Kotelawala ‘supporters’ then gathered at Campbell Park until the non-summary proceedings were terminated at the end of the March. From Magistrate’s courts the case was transferred to the Supreme Court, where Kotelawala requested for English speaking Jury. There it was found that John Kotelawala had a strong motive to eliminate his brother-in-law Francis Artygalle for personal reasons. Evidence placed before courts stated that a section of the Kahatagaha mines in Dodangaslande managed by him was once forcefully acquired by Artygalle’s men. Kotelawala visited the place along with a Police party and arrested two men who trespassed his property and from there they proceeded to another mine in Maduragoda.

A large gathering of Artygalle’s men who anticipated his arrival attacked them. The policemen and the others who had followed him ran away leaving Kotelawala and one sergeant. Kotelawala and the sergeant sought protection in a house. Only through the intervention of a mutual friend of both parties Kotelawala and the sergeant managed to flee.

John Kotelawala, the former defiant policemen took this beating seriously. He was in utter shame and anger, a man who always went forward to meet a man and never had hid for fear before in his entire life. As evidence recorded he is said to have observed that Francis Attygalle would not exist long. Kotelawala made an entry at the North Western Province Government Agent F. G. Tyroll’s office of what transpired.

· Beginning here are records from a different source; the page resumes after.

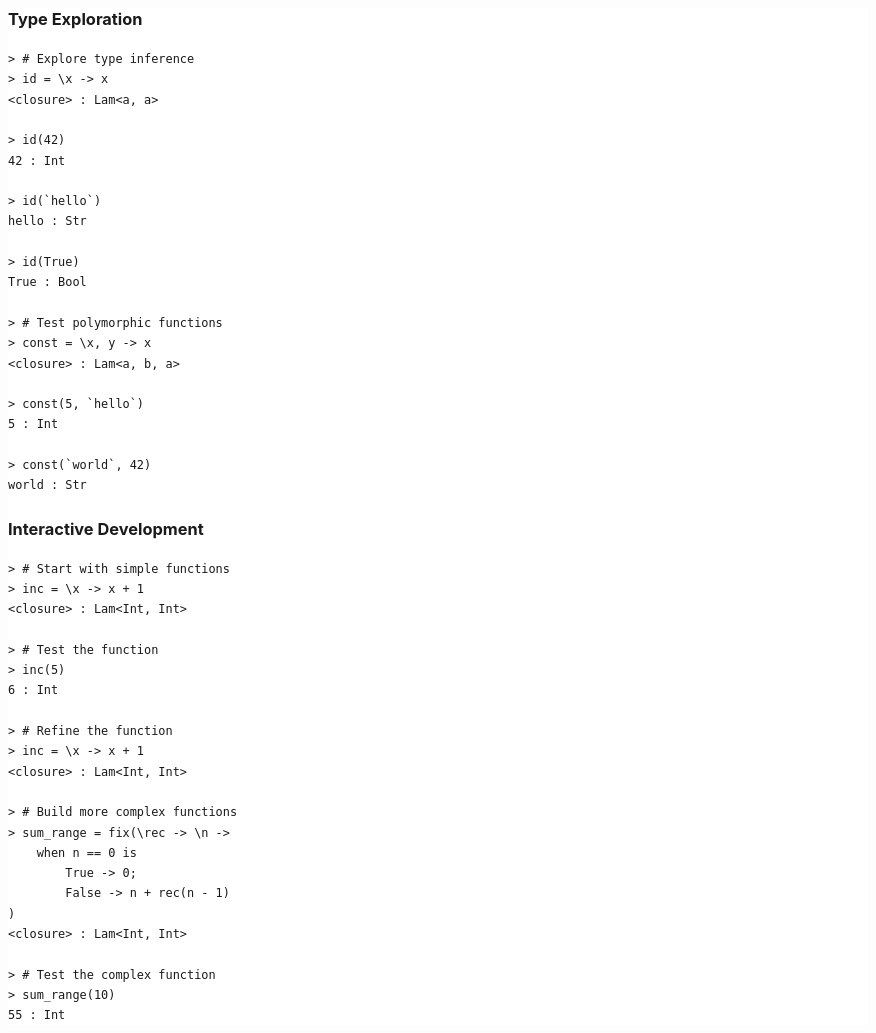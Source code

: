 ### Type Exploration

```fun
> # Explore type inference
> id = \x -> x
<closure> : Lam<a, a>

> id(42)
42 : Int

> id(`hello`)
hello : Str

> id(True)
True : Bool

> # Test polymorphic functions
> const = \x, y -> x
<closure> : Lam<a, b, a>

> const(5, `hello`)
5 : Int

> const(`world`, 42)
world : Str
```

### Interactive Development

```fun
> # Start with simple functions
> inc = \x -> x + 1
<closure> : Lam<Int, Int>

> # Test the function
> inc(5)
6 : Int

> # Refine the function
> inc = \x -> x + 1
<closure> : Lam<Int, Int>

> # Build more complex functions
> sum_range = fix(\rec -> \n ->
    when n == 0 is
        True -> 0;
        False -> n + rec(n - 1)
)
<closure> : Lam<Int, Int>

> # Test the complex function
> sum_range(10)
55 : Int
```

John K was detained at Welikada prison, in fact the same place he earned a special assignment during his early years with police as ‘Prison Teacher’ in recognition of his outstanding performance.

Arrival of Indian Counsel

Influenced by Jayewardenes and Senanayakes, all leading local lawyers refused to defend Kotelawala. Hence the Kotelawala family along with John’s wife Alice, had to hire English lawyers from India. Eardley Norton and his Culcutta colleague, Thornhill arrived by the Tucoryn boat and were residing at Galle Face Hotel. They appeared in Supreme Court in charge of defence of John Kotelawala and Singhoney Perera two of the accused. A large number of people watched their arrival at the jetty, and the gentlemen were met on board by T F Garvin, E R Williams and P G Cooke the accused junior proctors and Martin Kotelawala, John’s brother.

As the hearings continued, especially after Pilla’s evidence the experienced ex-policeman John was convinced that he had little or no chances. As he was prepared well ahead with the connivance of a known jailor, to meet such a situation, the two packets of Arsenic compound was passed on to him. Did John Kotelawala commit suicide or as his relatives believed was he poisoned inside the remand prison by the rest of the Artygalle families, the Jayewardenes and the Senanayakes remains an unsolved mystery.